[YOUR GOAL]
From the records below, copy out each line that has the word "data".

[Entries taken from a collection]

........

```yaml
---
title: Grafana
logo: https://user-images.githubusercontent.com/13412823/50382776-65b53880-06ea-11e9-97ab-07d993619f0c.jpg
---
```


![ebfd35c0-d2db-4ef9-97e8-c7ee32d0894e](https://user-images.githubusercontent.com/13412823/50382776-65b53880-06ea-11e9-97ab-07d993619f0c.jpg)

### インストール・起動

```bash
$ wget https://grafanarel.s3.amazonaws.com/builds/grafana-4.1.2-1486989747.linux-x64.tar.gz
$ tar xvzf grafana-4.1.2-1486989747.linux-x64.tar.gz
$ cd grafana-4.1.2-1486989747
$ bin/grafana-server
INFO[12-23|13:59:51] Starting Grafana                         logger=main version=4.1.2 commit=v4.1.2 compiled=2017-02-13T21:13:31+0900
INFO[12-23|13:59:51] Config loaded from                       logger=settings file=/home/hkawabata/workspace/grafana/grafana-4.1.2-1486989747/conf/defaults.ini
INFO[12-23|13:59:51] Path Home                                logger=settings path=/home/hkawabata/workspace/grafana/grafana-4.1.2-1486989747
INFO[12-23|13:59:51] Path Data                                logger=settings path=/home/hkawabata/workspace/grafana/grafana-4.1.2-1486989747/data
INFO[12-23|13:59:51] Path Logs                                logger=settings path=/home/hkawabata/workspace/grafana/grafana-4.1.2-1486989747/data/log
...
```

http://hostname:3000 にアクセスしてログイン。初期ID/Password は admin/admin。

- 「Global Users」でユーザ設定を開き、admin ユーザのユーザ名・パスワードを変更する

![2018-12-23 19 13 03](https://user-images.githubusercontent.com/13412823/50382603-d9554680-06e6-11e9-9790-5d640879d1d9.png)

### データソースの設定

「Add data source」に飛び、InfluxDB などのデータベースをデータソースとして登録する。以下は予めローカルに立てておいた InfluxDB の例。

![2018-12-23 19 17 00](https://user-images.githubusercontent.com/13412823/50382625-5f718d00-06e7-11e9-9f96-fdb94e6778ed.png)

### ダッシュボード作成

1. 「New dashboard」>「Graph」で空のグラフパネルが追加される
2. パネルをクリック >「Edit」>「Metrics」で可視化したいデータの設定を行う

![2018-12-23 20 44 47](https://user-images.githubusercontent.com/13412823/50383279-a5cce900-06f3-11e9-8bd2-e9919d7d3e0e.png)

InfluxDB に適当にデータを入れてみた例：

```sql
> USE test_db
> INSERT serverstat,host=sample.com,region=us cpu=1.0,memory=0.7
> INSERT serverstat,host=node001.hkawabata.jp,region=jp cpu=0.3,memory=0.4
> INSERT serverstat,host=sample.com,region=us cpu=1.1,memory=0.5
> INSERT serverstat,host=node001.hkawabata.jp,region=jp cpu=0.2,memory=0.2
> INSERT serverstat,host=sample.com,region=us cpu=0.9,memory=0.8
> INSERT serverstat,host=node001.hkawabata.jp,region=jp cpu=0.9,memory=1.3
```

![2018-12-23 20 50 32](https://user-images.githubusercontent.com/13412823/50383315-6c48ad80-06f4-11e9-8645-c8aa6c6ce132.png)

........

[RESPONSE FOR THIS EXERCISE]
INFO[12-23|13:59:51] Path Data                                logger=settings path=/home/hkawabata/workspace/grafana/grafana-4.1.2-1486989747/data
INFO[12-23|13:59:51] Path Logs                                logger=settings path=/home/hkawabata/workspace/grafana/grafana-4.1.2-1486989747/data/log
「Add data source」に飛び、InfluxDB などのデータベースをデータソースとして登録する。以下は予めローカルに立てておいた InfluxDB の例。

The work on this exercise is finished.